Ainda ficou com alguma dúvida?
E se a crítica se apoiar num dado falso?
Aí o dado é contestável, mesmo que a opinião ao redor não seja. Aponte a passagem exata apoiado na trajetória culinária premiada, boa relação com a equipe e presença própria bem posicionada e peça correção só do fato. Mirar o alvo certo evita tratar denúncia de cozinha como fofoca e deixar a acusação definir o nome de brigar com o tom geral de a acusação de calote com fornecedor ou funcionário do restaurante.
Uma coluna de opinião criticou do chef celebridade, posso exigir correção?
Em geral, não — opinião não se corrige, ainda que seja injusta.
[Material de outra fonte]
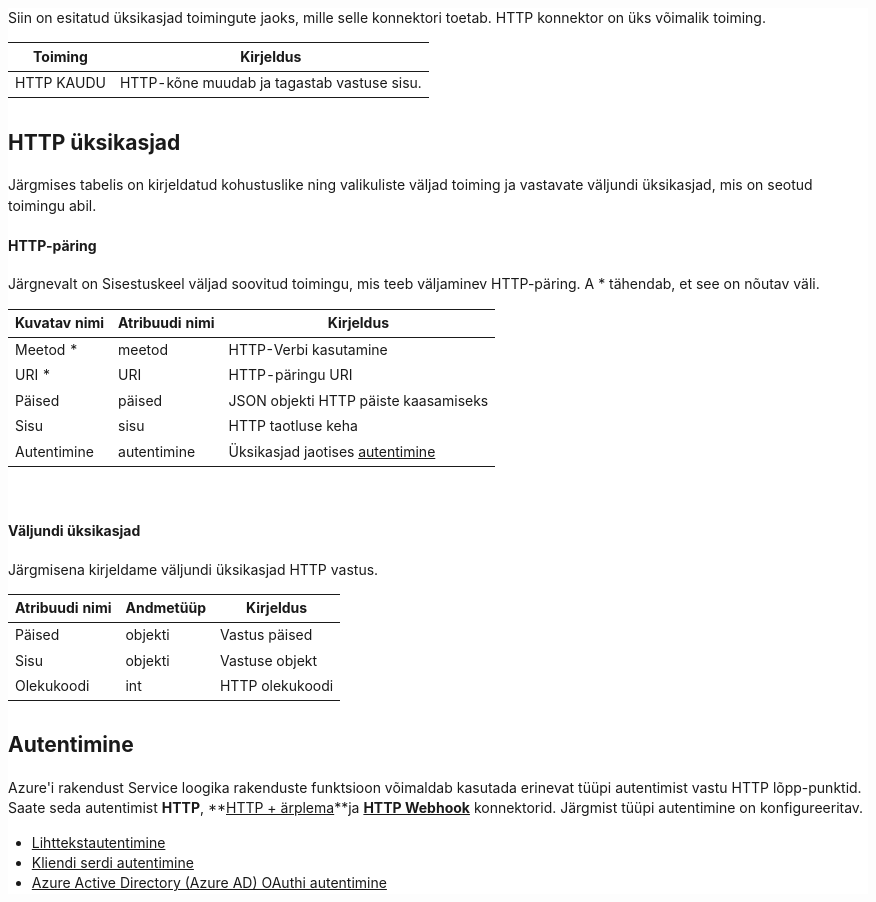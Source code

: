 Siin on esitatud üksikasjad toimingute jaoks, mille selle konnektori toetab. HTTP konnektor on üks võimalik toiming.

|Toiming|Kirjeldus|
|---|---|
|HTTP KAUDU|HTTP-kõne muudab ja tagastab vastuse sisu.|

## <a name="http-details"></a>HTTP üksikasjad

Järgmises tabelis on kirjeldatud kohustuslike ning valikuliste väljad toiming ja vastavate väljundi üksikasjad, mis on seotud toimingu abil.


#### <a name="http-request"></a>HTTP-päring
Järgnevalt on Sisestuskeel väljad soovitud toimingu, mis teeb väljaminev HTTP-päring.
A * tähendab, et see on nõutav väli.

|Kuvatav nimi|Atribuudi nimi|Kirjeldus|
|---|---|---|
|Meetod *|meetod|HTTP-Verbi kasutamine|
|URI *|URI|HTTP-päringu URI|
|Päised|päised|JSON objekti HTTP päiste kaasamiseks|
|Sisu|sisu|HTTP taotluse keha|
|Autentimine|autentimine|Üksikasjad jaotises [autentimine](#authentication)|
<br>

#### <a name="output-details"></a>Väljundi üksikasjad

Järgmisena kirjeldame väljundi üksikasjad HTTP vastus.

|Atribuudi nimi|Andmetüüp|Kirjeldus|
|---|---|---|
|Päised|objekti|Vastus päised|
|Sisu|objekti|Vastuse objekt|
|Olekukoodi|int|HTTP olekukoodi|

## <a name="authentication"></a>Autentimine

Azure'i rakendust Service loogika rakenduste funktsioon võimaldab kasutada erinevat tüüpi autentimist vastu HTTP lõpp-punktid. Saate seda autentimist **HTTP**, **[HTTP + ärplema](./connectors-native-http-swagger.md)**ja **[HTTP Webhook](./connectors-native-webhook.md)** konnektorid. Järgmist tüüpi autentimine on konfigureeritav.

* [Lihttekstautentimine](#basic-authentication)
* [Kliendi serdi autentimine](#client-certificate-authentication)
* [Azure Active Directory (Azure AD) OAuthi autentimine](#azure-active-directory-oauth-authentication)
Só cabe correção se houver fato falso embutido, apontado com a sua trajetória culinária premiada, boa relação com a equipe e presença própria bem posicionada. Como vende experiência e imagem e uma denúncia da cozinha esvazia a reserva e assusta a marca, tratar toda a coluna como mentira é tratar denúncia de cozinha como fofoca e deixar a acusação definir o nome.
Como respondo sem parecer na defensiva?
Pela afirmação: ofereça a sua leitura completa do tema, não a réplica ponto a ponto. Como O cliente pesquisa o chef antes de reservar mesa ou fechar um evento com a marca dele, quem só se explica parece encurralado; quem afirma o próprio ponto controla a percepção de a denúncia de ambiente hostil e humilhação na cozinha.